Butyric acid is detected by mixing the glycerine with absolute alcohol and sulphuric acid of 66° B. On gently heating the mixture, the butyric ether is easily recognised by its agreeable odour. Formic and oxalic acids are also found in glycerine, impurities which are of special importance to pharmacists. They are detected as follows: - Equal volumes of glycerine and sulphuric acid, sp. gr. 1.83, are mixed together. Pure glycerine does not give off any carbonic oxide gas, but if either of the acids mentioned is present, an evolution of that gas will be observed. To decide whether both acids are present, and if not which one, some alcohol of 40° B. and one drop of sulphuric acid are added, and then gently heated. Formic acid (used in making essence of peaches) will be recognised at once by its characteristic odour, and proves the presence of formic acid. To another sample of the glycerine add a little solution of chloride of calcium (free from carbonate), when it will give a precipitate of oxalate of lime, if oxalic acid is present.

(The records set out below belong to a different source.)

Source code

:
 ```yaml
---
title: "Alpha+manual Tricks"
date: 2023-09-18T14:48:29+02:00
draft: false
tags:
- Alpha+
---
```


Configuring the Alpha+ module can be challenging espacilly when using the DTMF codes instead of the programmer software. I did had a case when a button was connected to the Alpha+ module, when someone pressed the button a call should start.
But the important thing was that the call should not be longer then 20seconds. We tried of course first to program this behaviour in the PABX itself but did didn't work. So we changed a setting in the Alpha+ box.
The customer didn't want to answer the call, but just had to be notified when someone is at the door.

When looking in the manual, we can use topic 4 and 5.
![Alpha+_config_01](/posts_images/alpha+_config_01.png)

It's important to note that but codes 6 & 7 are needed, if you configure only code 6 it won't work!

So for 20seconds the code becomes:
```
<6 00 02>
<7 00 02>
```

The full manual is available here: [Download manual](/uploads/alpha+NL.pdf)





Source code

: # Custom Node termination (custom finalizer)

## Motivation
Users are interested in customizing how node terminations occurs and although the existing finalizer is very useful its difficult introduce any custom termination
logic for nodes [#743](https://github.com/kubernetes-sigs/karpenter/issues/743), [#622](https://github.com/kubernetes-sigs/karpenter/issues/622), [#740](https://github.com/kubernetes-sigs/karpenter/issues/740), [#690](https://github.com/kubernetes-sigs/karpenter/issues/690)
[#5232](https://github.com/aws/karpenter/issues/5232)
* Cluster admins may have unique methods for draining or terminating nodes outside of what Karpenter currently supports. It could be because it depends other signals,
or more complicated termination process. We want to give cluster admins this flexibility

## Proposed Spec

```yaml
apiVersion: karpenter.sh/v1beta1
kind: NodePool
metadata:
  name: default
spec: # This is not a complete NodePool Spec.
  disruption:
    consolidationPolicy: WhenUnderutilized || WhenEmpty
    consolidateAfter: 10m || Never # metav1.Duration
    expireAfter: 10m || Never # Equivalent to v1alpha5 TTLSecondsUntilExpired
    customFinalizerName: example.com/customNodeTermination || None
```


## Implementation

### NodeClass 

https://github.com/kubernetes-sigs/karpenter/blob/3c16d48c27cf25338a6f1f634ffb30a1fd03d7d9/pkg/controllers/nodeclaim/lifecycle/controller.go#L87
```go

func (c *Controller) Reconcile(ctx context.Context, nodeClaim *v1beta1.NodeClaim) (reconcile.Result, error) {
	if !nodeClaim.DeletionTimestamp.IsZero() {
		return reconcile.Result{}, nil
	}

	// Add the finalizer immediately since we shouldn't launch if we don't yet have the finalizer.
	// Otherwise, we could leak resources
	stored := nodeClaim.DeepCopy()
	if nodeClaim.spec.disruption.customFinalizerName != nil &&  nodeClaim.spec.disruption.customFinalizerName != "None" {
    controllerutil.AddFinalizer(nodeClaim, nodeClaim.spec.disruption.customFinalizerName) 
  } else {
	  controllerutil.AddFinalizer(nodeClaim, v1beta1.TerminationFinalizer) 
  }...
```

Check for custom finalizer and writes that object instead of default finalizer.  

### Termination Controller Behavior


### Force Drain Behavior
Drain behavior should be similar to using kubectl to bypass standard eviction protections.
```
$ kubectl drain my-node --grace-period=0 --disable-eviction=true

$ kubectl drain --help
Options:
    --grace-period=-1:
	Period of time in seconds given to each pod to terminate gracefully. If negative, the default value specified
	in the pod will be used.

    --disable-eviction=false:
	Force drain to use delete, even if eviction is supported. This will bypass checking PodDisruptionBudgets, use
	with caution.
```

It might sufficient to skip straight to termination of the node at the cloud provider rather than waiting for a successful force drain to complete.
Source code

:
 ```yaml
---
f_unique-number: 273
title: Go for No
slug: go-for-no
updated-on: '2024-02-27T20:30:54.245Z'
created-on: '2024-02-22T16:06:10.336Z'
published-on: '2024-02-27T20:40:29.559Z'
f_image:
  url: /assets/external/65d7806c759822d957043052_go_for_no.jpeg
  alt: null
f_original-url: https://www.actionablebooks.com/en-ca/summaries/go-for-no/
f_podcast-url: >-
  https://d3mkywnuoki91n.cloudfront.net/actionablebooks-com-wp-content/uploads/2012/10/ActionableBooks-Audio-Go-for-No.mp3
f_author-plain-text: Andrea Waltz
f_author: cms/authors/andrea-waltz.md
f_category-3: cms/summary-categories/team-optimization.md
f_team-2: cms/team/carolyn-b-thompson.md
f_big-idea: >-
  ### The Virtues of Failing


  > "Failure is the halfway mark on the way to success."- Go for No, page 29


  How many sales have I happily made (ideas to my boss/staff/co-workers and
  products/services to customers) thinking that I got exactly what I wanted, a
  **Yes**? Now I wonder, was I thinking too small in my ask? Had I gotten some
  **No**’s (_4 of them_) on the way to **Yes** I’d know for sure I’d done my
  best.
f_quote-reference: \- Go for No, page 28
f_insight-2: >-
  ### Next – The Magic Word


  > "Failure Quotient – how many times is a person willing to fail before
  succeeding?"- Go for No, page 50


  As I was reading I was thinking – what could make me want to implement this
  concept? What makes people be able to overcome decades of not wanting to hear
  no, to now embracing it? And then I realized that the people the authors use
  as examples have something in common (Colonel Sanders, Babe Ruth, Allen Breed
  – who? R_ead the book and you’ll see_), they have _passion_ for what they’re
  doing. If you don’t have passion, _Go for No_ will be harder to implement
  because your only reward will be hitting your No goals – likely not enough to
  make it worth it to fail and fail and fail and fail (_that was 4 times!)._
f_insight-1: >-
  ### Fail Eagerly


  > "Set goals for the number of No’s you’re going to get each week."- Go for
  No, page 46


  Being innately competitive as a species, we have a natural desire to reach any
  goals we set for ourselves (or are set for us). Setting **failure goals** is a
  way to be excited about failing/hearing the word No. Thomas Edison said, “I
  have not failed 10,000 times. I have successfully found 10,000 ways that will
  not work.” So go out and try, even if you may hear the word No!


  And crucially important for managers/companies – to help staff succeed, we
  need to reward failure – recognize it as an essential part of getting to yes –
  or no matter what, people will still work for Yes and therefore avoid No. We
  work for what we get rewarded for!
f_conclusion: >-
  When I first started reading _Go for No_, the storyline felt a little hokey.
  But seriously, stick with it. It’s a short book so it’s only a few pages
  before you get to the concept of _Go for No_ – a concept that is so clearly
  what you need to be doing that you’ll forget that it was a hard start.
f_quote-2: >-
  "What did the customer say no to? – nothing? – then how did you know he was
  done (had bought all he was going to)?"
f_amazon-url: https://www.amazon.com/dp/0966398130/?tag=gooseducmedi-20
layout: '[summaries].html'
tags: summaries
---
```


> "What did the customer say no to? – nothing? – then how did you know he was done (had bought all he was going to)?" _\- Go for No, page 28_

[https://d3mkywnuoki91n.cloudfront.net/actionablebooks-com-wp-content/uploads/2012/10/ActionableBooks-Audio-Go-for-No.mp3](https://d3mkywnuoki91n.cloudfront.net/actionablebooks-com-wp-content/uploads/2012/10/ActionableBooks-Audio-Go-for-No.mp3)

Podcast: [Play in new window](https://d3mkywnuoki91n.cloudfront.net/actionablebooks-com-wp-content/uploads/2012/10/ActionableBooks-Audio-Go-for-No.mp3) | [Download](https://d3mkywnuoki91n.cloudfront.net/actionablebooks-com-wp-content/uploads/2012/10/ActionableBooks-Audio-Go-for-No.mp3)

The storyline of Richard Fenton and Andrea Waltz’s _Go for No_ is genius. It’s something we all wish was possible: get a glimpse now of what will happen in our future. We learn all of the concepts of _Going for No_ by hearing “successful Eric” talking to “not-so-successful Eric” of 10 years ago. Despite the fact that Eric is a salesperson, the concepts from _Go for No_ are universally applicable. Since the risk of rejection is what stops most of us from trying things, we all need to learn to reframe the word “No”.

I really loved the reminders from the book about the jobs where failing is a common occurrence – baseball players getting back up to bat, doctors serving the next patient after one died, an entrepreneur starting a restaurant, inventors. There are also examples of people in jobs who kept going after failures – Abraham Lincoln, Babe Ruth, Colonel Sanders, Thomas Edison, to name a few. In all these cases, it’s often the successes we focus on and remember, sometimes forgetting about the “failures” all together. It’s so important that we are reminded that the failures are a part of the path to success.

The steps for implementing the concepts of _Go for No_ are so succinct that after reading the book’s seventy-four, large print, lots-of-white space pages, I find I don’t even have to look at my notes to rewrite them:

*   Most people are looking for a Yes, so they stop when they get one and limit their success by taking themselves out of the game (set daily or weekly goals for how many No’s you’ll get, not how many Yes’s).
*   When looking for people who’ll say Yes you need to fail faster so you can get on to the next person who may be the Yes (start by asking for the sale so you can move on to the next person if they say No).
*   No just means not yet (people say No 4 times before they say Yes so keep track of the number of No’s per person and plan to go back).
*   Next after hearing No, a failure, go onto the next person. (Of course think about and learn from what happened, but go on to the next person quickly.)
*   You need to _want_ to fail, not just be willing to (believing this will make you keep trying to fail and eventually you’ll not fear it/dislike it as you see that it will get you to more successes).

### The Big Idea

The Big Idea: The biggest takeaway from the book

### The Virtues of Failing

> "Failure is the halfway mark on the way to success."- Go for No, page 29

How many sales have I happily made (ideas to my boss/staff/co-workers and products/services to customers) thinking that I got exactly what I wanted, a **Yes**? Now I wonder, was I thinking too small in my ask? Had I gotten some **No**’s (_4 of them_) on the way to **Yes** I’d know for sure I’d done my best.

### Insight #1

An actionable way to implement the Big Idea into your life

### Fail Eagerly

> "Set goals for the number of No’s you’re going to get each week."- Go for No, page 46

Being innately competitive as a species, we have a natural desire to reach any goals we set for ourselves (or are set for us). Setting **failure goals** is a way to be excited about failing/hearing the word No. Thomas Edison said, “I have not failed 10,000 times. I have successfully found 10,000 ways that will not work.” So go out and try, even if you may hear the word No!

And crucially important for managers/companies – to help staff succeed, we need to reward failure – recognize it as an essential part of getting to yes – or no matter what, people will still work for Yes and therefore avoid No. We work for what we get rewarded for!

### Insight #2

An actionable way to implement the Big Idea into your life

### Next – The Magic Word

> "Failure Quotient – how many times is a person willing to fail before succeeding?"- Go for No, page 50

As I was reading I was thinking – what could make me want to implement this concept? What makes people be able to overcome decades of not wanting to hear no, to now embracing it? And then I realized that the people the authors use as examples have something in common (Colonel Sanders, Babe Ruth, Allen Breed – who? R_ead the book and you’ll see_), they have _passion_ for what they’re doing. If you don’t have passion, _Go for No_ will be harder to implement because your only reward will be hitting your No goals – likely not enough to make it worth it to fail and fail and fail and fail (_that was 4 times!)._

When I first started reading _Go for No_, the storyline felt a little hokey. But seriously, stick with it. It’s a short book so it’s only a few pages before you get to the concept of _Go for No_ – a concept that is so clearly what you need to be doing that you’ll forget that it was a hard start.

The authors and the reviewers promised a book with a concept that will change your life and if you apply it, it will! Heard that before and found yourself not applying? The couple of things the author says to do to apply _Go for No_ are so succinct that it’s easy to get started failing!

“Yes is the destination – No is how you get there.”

Sugar, glucose, dextrine, and gum are often used as intentional adulterations of glycerine, and are tested for as follows: The glycerine is mixed with 150 or 200 drops distilled water, and 1/2 gr. molyb-date of ammonia is added, and one drop of pure nitric acid. It is boiled about 30 seconds. If sugar or dextrine is present, the mixture will be blue. Glycerine adulterated with loaf sugar or syrup acquires a brownish black colour when boiled with sulphuric acid. • Glucose is detected by boiling it with caustic soda, which turns it brown. If detected qualitatively, the quantity may be estimated by the following method: 5 grm. glycerine are weighed out and mixed with 5 cc. distilled water. It is boiled in a little flask, with Barreswil's alkaline solution of tartrate of copper. The suboxide of copper is precipitated, and the precipitate is dissolved again in hydrochloric acid. An excess of ammonia is added, and it is poured into a vessel containing an excess of nitrate of silver. A precipitate of metallic silver is formed and filtered out. It is washed with warm water and ammonia, calcined at a red heat, and weighed; 109*6 parts metallic silver represent 100 of glucose.